Bei Szenario 3 treffen wir die Annahme, dass das Zinsgespenst schnell wieder verschwindet und das Zinsniveau nur in diesem Jahr leicht ansteigt und sich dann wieder auf jetzigem Niveau einpendelt. Variabel hat unser fiktiver Kredit aktuell 1,5%, ab dem vierten Quartal diesen Jahres steigt dieser auf 2,5%, flacht allerdings Anfang nächsten Jahres wieder auf 2% ab und liegt dann Mitte nächsten Jahres wieder bei 1,5%. Ein Umstieg auf einen 3%-Fixkredit wäre hier naturgemäß mit immensen Verlusten verbunden. Bei 10 Jahren würde man in der Fixzinsvariante um mehr als 7.500 Euro mehr zurückzahlen, bei 15 Jahren bereits um 12.000 Euro mehr, bei 20 Jahren sogar fast 17.000 „zu viel“.

Prognose aktuell schwierig

Glaskugel hin oder her – keiner weiß aktuell wo die Reise hingeht. Drei Experten, fünf Meinungen – man sollte sich wohl selbst ein Bild machen, für sich selbst Annahmen treffen wo es hingehen könnte und sich von seiner Bank verschiedenste Szenarien durchrechnen lassen. Steigen die Zinsen tatsächlich stark an, zahlt man schon einmal bei langer Restlaufzeit und hohen aushaftender Summe mehrere hundert Euro monatlich mehr zurück. Andersrum kann sich ein Umstieg auf eine Fixzinsvereinbarung auch als Fehlentscheidung herausstellen. Es ist wie so oft: die Entscheidung kann einem keiner abnehmen – jeder muss für sich (und oder seine Familie) entscheiden, welchen der vielen Wege man einschlägt.

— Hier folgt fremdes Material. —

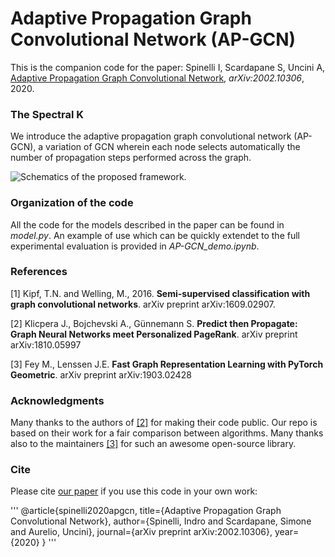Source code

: # Adaptive Propagation Graph Convolutional Network (AP-GCN)

This is the companion code for the paper:
Spinelli I, Scardapane S, Uncini A, [Adaptive Propagation Graph Convolutional Network](https://arxiv.org/abs/2002.10306), *arXiv:2002.10306*, 2020.

### The Spectral K

We introduce the adaptive propagation graph convolutional network (AP-GCN), a variation of GCN wherein each node selects automatically the number of propagation steps performed across the graph.

![Schematics of the proposed framework.](https://github.com/spindro/AP-GCN/blob/master/apgcn.png)

### Organization of the code

All the code for the models described in the paper can be found in *model.py*. An example of use which can be quickly extendet to the full experimental evaluation is provided in *AP-GCN_demo.ipynb*.

### References

[1] Kipf, T.N. and Welling, M., 2016. **Semi-supervised classification with graph convolutional networks**. arXiv preprint arXiv:1609.02907.


[2] Klicpera J., Bojchevski A., Günnemann S. **Predict then Propagate: Graph Neural Networks meet Personalized PageRank**. arXiv preprint arXiv:1810.05997


[3] Fey M., Lenssen J.E. **Fast Graph Representation Learning with PyTorch Geometric**. arXiv preprint arXiv:1903.02428


### Acknowledgments

Many thanks to the authors of [[2]](https://github.com/klicperajo/ppnp) for making their code public. Our repo is based on their work for a fair comparison between algorithms.
Many thanks also to the maintainers [[3]](https://github.com/rusty1s/pytorch_geometric) for such an awesome open-source library.


### Cite

Please cite [our paper](https://arxiv.org/abs/2002.10306) if you use this code in your own work:

'''
@article{spinelli2020apgcn,
  title={Adaptive Propagation Graph Convolutional Network},
  author={Spinelli, Indro and Scardapane, Simone and Aurelio, Uncini},
  journal={arXiv preprint arXiv:2002.10306},
  year={2020}
}
'''
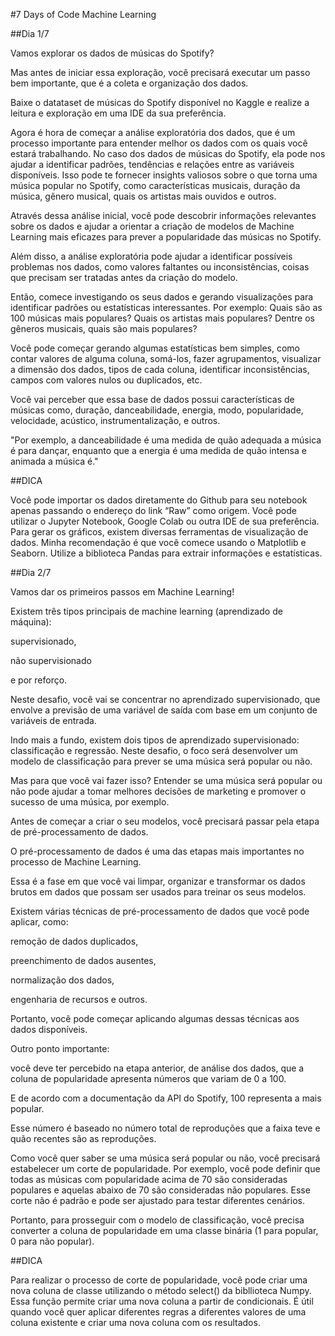 #7 Days of Code Machine Learning



##Dia 1/7


Vamos explorar os dados de músicas do Spotify?


Mas antes de iniciar essa exploração, 
você precisará executar um passo bem importante, 
que é a coleta e organização dos dados.

Baixe o datataset de músicas do Spotify disponível no Kaggle e realize a leitura e exploração em uma IDE da sua preferência.

Agora é hora de começar a análise exploratória dos dados, que é um processo importante para entender melhor os dados com os quais você estará trabalhando.
No caso dos dados de músicas do Spotify, ela pode nos ajudar a identificar padrões, tendências e relações entre as variáveis disponíveis.
Isso pode te fornecer insights valiosos sobre o que torna uma música popular no Spotify, 
como características musicais, duração da música, gênero musical, quais os artistas mais ouvidos e outros.


Através dessa análise inicial, você pode descobrir informações relevantes sobre os dados
e ajudar a orientar a criação de modelos de Machine Learning mais eficazes para prever a popularidade das músicas no Spotify.


Além disso, a análise exploratória pode ajudar a identificar possíveis problemas nos dados, 
como valores faltantes ou inconsistências, coisas que precisam ser tratadas antes da criação do modelo.


Então, comece investigando os seus dados e gerando visualizações para identificar padrões ou estatísticas interessantes.
Por exemplo: 
Quais são as 100 músicas mais populares?
Quais os artistas mais populares? 
Dentre os gêneros musicais, quais são mais populares?


Você pode começar gerando algumas estatísticas bem simples, 
como contar valores de alguma coluna, 
somá-los, 
fazer agrupamentos, 
visualizar a dimensão dos dados,
tipos de cada coluna, 
identificar inconsistências,
campos com valores nulos ou duplicados, etc.


Você vai perceber que essa base de dados possui características de músicas como,
duração, danceabilidade, energia, modo, popularidade, velocidade, acústico, instrumentalização, e outros. 


"Por exemplo, a danceabilidade é uma medida de quão adequada a música é para dançar, 
enquanto que a energia é uma medida de quão intensa e animada a música é."



##DICA


Você pode importar os dados diretamente do Github para seu notebook apenas passando o endereço do link “Raw” como origem.
Você pode utilizar o Jupyter Notebook, Google Colab ou outra IDE de sua preferência.
Para gerar os gráficos, existem diversas ferramentas de visualização de dados. 
Minha recomendação é que você comece usando o Matplotlib e Seaborn.
Utilize a biblioteca Pandas para extrair informações e estatísticas. 




##Dia 2/7


Vamos dar os primeiros passos em Machine Learning!


Existem três tipos principais de machine learning (aprendizado de máquina):

supervisionado, 

não supervisionado 

e por reforço. 


Neste desafio, você vai se concentrar no aprendizado supervisionado, 
que envolve a previsão de uma variável de saída com base em um conjunto de variáveis de entrada.

Indo mais a fundo, existem dois tipos de aprendizado supervisionado: classificação e regressão. 
Neste desafio, o foco será desenvolver um modelo de classificação para prever se uma música será popular ou não.

Mas para que você vai fazer isso? 
Entender se uma música será popular ou não pode ajudar a tomar melhores decisões de marketing e promover o sucesso de uma música, por exemplo.

Antes de começar a criar o seu modelos, você precisará passar pela etapa de pré-processamento de dados. 

O pré-processamento de dados é uma das etapas mais importantes no processo de Machine Learning. 

Essa é a fase em que você vai limpar, organizar e transformar os dados brutos em dados que possam ser usados para treinar os seus modelos.


Existem várias técnicas de pré-processamento de dados que você pode aplicar, como: 

remoção de dados duplicados, 

preenchimento de dados ausentes, 

normalização dos dados, 

engenharia de recursos e outros. 


Portanto, você pode começar aplicando algumas dessas técnicas aos dados disponíveis.


Outro ponto importante: 

você deve ter percebido na etapa anterior, de análise dos dados, que a coluna de popularidade apresenta números que variam de 0 a 100.

E de acordo com a documentação da API do Spotify, 100 representa a mais popular. 

Esse número é baseado no número total de reproduções que a faixa teve e quão recentes são as reproduções.


Como você quer saber se uma música será popular ou não, você precisará estabelecer um corte de popularidade.
Por exemplo, você pode definir que todas as músicas com popularidade acima de 70 são consideradas populares e aquelas abaixo de 70 são consideradas não populares. 
Esse corte não é padrão e pode ser ajustado para testar diferentes cenários.


Portanto, para prosseguir com o modelo de classificação, você precisa converter a coluna de popularidade em uma classe binária (1 para popular, 0 para não popular).



##DICA


Para realizar o processo de corte de popularidade, 
você pode criar uma nova coluna de classe utilizando o método select() da bibllioteca Numpy. 
Essa função permite criar uma nova coluna a partir de condicionais. 
É útil quando você quer aplicar diferentes regras a diferentes valores de uma coluna existente e criar uma nova coluna com os resultados.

Was tun, wenn es eng wird?

Sind die Verhandlungen festgefahren und die eigene Bank lässt nicht mehr mit sich reden, heißt es vor allem: aktiv werden! Sie können sich immer noch umsehen, eine andere Bank finden und umschulden. Je früher Sie dies versuchen – also noch bevor Mahnungen und Zahlungsschwierigkeiten auftreten –, desto besser ist Ihre Verhandlungsposition. Eventuell bekommen Sie bei einem Mitbewerber die Zinsbindung, die Sie brauchen. Fühlen Sie sich von Ihrer Betreuung/Beratung falsch beraten und behandelt, kann der Weg zu Ombudsmann oder Schlichtungsstelle eine Lösung sein.

Schuldnerberatung

Sind alle Möglichkeiten ausgeschöpft und die monatliche Belastung ist immer noch nicht leistbar, sollten Sie den Weg zur Schuldnerberatung einschlagen. Dort kann professionell festgestellt werden, wo noch Möglichkeiten der Einsparung vorhanden sind.